Baicalin alleviates cortical neuronal cell injury in rats with cerebral ischemia-reperfusion through modulating inflammatory factors
10.3969/j.issn.1006-2483.2022.06.007
- VernacularTitle:黄芩苷调控炎症因子缓解脑缺血再灌注大鼠皮层神经细胞损伤的研究
- Author:
Bi-hua LYU
1
;
Chuan-zhen XIONG
2
;
Yang ZHANG
2
;
Lei CHEN
2
Author Information
1. Department of Pharmacy , Zhongnan Hospital, Wuhan University , Wuhan , Hubei 430071 , China
2. Department of Environmental Health and Occupational Medicine , School of Public Health, Wuhan University of Science and Technology , Wuhan , Hubei 430065 , China
- Publication Type:Journal Article
- Keywords:
Cerebral ischemia-reperfusion;
Baicalin;
G protein-coupled receptor 30(GPR30);
Toll-like receptor 4(TLR4);
NACHT-LRR-PYD-containing proteins 3(NLRP3)
- From:
Journal of Public Health and Preventive Medicine
2022;33(6):28-32
- CountryChina
- Language:Chinese
-
Abstract:
Objective To study the effect of baicalin on cortical nerve cell injury in rats with cerebral ischemia-reperfusion.
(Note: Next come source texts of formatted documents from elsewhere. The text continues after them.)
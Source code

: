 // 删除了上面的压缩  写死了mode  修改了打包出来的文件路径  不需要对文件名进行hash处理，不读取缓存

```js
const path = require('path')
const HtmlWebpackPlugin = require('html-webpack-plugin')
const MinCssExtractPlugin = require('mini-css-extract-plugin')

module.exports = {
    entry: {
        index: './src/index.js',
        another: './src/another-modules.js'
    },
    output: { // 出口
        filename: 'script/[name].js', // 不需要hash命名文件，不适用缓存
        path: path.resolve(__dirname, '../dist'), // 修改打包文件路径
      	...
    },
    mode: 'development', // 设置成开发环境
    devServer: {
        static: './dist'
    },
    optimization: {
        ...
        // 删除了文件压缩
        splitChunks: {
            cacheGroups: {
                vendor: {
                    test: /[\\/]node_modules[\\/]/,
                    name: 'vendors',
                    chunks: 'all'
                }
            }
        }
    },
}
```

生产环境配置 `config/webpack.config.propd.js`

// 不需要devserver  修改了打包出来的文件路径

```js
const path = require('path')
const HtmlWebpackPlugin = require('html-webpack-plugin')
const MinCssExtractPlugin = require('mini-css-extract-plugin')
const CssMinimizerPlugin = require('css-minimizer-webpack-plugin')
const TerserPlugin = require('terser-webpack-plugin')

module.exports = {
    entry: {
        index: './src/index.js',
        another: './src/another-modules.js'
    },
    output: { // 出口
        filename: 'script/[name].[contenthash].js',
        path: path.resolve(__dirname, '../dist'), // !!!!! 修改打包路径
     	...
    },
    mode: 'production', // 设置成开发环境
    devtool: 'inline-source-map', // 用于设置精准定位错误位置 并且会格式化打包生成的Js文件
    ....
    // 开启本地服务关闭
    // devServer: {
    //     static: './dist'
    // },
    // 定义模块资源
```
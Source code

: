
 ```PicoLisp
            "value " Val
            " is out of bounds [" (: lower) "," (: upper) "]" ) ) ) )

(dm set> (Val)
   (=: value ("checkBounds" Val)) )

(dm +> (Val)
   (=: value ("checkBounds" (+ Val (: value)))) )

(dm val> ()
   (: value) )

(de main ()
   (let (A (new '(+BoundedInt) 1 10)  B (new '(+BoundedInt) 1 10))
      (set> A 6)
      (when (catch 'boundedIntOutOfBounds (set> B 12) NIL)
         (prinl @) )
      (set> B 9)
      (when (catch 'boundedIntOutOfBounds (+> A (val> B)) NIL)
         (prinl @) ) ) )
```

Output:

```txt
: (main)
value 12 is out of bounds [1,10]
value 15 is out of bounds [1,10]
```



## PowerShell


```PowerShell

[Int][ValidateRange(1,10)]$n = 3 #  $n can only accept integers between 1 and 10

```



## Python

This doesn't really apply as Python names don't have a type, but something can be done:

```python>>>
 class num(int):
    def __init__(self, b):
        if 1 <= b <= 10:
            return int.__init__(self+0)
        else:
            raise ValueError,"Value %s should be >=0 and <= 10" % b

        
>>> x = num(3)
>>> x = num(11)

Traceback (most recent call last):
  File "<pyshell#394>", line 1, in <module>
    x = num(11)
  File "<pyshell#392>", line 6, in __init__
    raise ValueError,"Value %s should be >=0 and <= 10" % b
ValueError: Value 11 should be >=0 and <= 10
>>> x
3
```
Methods Twenty-eight SD rats were divided into four groups according to a random number table: sham-operated group, model group, baicalin low concentration (100 mg/kg) group, baicalin high concentration (200 mg/kg) group, 7 rats in each group. Cerebral ischemia was constructed by middle cerebral artery embolization method with 2h cerebral ischemia followed by reperfusion for 24 h. Subsequently, neurological function score was performed by Longa's 5-point method; 2,3,5-triphenyltetrazolium chloride (TTC) staining was used to evaluate the volume of cerebral infarction; HE staining was used to observe cortical neuronal cell damage; immunofluorescence staining was used to detect the expression of inflammation-related factors GPR30, TLR4 and NALP3 . Results The neurological function scores of the four groups of rats were 0, 3.2±0.3, 2.6±0.2, and 2.2±0.18, respectively, and the percentages of cerebral infarct volume were 0, (33.84±2.12)%, (26.53±1.89)%, and (20.45±1.32)%, respectively. HE staining results showed that the neuronal cells in the cortical area of the model group underwent significant necrosis compared with the sham-operated group, and while the necrosis of cortical nerve cells was significantly improved by the treatment with baicalin. Immunofluorescence results showed that compared with the sham-operated group, the fluorescence intensity of TLR4 and NALP3 proteins was enhanced and the fluorescence intensity of GPR30 was reduced in the model group, while the fluorescence intensity of TLR4 and NALP3 proteins was reduced and GPR30 fluorescence intensity was enhanced after baicalin treatment. Conclusion Cerebral Ischemia-reperfusion injury leads to cortical damage and mediates the inflammatory response of neuronal cells in rats, and baicalin could alleviate the neurological damage caused by cerebral ischemia-reperfusion by reducing the inflammatory response.